This note is based on Small mound teaching video The notes are detailed and not boring. They are recommended to students who want to learn target detection. The following personal notes are for your reference. If there are errors, please correct them!
Target detection: location + Category
Face detection: face target
Text detection: text target
The mainstream target detection is output in the form of matrix box
Semantic segmentation, as shown in the figure below, can achieve higher accuracy
Introduction to VOC dataset
There are VOC 2007 and VOC 2012
Official website: VOC dataset
For VOC2012 the majority of the annotation effort was put into increasing the size of the segmentation and action classification datasets, and no additional annotation was performed for the classification/detection tasks.

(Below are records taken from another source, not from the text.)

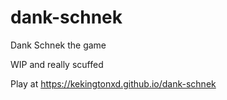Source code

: # dank-schnek

Dank Schnek the game

WIP and really scuffed

Play at https://kekingtonxd.github.io/dank-schnek
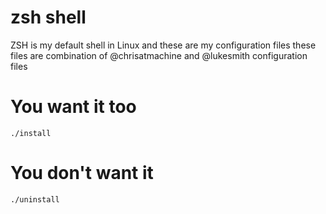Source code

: # zsh shell

ZSH is my default shell in Linux and these are my configuration files
these files are combination of @chrisatmachine and @lukesmith configuration files

# You want it too
 
 `./install`
 
 # You don't want it 
 
 `./uninstall`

The list below summarizes the differences in the data between VOC2012 and VOC2011.
Voc207 as an example:
Annotations: includes xml files that describe various information of the picture, especially the location coordinates of the target
Imagesets: mainly focus on the contents of the Main folder. The files in the Main folder include the image names of training / verification data sets of different categories of targets
For example: 1 indicates that there is an aircraft in the picture, - 1 indicates that there is no aircraft
JPEGImages: original image
SegmentationClass/Object: used for semantic segmentation
Introduction to COCO dataset
The commonly used data set is COCO2017
Official website: COCO2017 dataset
Make dataset
Detailed explanation of data set production
- Get your own dataset – manual annotation
- Get your own dataset – semi manual annotation (fine tune the labeled dataset)
- Simulation data set (GAN, digital image processing method) (the effect may not be very good)
Using Roboflow
Collect Images
- Training on images similar to the ones it will see in the wild is of the utmost importance. collect a wide variety of images from the same configuration as you will ultimately deploy your project.

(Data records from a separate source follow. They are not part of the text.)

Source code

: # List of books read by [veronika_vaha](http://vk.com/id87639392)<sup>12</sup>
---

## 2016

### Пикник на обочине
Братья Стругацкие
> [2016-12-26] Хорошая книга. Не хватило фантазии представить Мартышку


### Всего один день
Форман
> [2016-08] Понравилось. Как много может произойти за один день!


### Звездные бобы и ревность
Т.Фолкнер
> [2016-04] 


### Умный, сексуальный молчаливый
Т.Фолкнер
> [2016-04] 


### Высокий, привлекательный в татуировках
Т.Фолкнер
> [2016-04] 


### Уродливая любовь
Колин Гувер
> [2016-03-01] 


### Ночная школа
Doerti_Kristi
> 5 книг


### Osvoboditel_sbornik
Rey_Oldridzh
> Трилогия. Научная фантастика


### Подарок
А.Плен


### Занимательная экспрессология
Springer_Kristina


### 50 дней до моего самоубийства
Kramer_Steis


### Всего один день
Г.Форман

- start from a public dataset to train your initial model and then sample images from the wild during inference to improve your dataset and model iteratively.
Create Labels
-
Roboflow Annotate is a simple web-based tool for managing and labeling your images with your team and exporting them in YOLOv5's annotation format.

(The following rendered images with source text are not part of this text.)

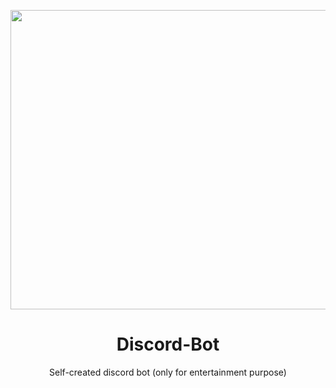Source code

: <p align="center">
  <img 
    width="547"
    height="479"
    src="https://user-images.githubusercontent.com/83408362/165236269-5c2f9505-85d9-4c00-a915-7651b9136450.png"
  >
  <h1 align="center">Discord-Bot </h1>
  <p align="center">Self-created discord bot (only for entertainment purpose)</p>
</p>


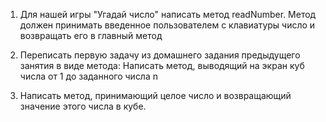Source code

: 
1. Для нашей игры "Угадай число" написать метод readNumber.  Метод должен принимать введенное пользователем с клавиатуры число и возвращать его в главный метод
 
2. Переписать первую задачу из домашнего задания предыдущего занятия в виде метода:
Написать метод, выводящий на экран куб числа от 1 до заданного числа n

3. Написать метод, принимающий целое число и возвращающий значение этого числа в кубе.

Whether you label your images with Roboflow or not, you can use it to convert your dataset into YOLO format, create a YOLOv5 YAML configuration file, and host it for importing into your training script.
-
Online website: Dataset making (makesense)
Steps:
Add dimension category
After adding the category, select the content box to be identified on the picture, and then select the label category on the right. When all the labels are marked, export the labels in Actions/Export Annotations. The following is the content in xml file format, including filename, path, picture information, object object (label, and coordinate rectangular box to identify the object), etc
The exported YOLO is in txt format. The contents are as follows: the first 0 / 1 / 2 represents the category, the second and third are the coordinates of the object center, and the fourth and fifth are the width and height
- One row per object
- Each row is class x_center y_center width height format.
- Box coordinates must be in normalized xywh format (from 0 - 1) If your boxes are in pixels, divide x_center and width by image width, and y_center and height by image height.
- Class numbers are zero-indexed (start from 0).
You can select AI labels, and you will be prompted to create labels that have not been created, and automatically frame objects on the picture. Click.
- Multiplayer online annotation
website: Data set production (cvat) (VPN is required)
Create a task, add a label, load the picture and submit it.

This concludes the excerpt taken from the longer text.